_TASK OBJECTIVE_. Wherever the string "third" occurs in a line of these records, report that line.

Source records
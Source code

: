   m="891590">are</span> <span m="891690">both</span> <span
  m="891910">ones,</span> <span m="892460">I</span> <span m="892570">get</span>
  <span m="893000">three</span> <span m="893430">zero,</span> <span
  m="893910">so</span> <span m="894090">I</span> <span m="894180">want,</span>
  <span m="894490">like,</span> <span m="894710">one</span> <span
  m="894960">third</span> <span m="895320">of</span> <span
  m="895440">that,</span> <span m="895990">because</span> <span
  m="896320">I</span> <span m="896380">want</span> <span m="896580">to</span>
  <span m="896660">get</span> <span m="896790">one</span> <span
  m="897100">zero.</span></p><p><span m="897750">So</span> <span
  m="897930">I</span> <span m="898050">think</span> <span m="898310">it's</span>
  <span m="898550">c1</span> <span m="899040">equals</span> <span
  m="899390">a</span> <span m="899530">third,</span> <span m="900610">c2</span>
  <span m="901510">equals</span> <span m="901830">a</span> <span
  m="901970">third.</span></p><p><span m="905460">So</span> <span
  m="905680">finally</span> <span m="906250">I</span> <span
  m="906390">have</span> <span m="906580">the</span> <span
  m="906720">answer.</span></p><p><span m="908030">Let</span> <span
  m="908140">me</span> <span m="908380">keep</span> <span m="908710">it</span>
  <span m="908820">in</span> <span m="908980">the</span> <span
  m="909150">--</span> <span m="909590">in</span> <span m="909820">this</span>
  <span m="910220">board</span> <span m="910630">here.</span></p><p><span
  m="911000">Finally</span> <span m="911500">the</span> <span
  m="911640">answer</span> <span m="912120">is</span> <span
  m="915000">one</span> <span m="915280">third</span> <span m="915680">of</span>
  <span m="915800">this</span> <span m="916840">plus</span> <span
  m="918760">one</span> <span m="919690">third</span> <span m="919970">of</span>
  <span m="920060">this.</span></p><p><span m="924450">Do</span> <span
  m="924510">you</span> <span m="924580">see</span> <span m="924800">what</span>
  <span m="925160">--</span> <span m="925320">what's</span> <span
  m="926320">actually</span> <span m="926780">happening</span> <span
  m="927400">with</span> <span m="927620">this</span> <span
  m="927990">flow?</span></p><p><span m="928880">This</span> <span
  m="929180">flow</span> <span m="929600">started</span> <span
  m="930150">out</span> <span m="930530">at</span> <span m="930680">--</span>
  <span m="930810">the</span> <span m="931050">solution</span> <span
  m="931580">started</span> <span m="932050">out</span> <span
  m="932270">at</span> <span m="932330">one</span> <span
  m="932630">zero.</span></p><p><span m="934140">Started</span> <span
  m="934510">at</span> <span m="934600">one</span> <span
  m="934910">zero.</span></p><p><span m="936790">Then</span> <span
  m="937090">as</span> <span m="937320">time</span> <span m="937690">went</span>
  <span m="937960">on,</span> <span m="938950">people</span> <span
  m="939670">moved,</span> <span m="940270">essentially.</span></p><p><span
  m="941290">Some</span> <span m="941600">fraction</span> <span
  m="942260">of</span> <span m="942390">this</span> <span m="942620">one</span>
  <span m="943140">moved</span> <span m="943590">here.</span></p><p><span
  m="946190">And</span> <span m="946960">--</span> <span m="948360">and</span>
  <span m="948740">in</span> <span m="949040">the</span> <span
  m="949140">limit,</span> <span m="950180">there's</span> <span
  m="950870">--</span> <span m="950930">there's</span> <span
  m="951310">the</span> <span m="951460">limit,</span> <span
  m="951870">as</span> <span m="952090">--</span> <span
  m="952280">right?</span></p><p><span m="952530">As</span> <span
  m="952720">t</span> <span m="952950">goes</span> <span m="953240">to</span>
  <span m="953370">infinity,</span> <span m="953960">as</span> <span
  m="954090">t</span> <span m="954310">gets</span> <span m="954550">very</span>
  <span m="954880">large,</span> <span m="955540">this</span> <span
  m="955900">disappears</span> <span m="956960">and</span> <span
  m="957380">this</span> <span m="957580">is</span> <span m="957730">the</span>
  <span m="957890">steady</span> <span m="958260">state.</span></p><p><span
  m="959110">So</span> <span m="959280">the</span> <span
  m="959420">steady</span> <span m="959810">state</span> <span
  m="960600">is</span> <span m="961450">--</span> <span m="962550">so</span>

_SOLUTION FOR THIS EXERCISE_.
  m="894960">third</span> <span m="895320">of</span> <span
  m="899390">a</span> <span m="899530">third,</span> <span m="900610">c2</span>
  m="901970">third.</span></p><p><span m="905460">So</span> <span
  m="915000">one</span> <span m="915280">third</span> <span m="915680">of</span>
  m="918760">one</span> <span m="919690">third</span> <span m="919970">of</span>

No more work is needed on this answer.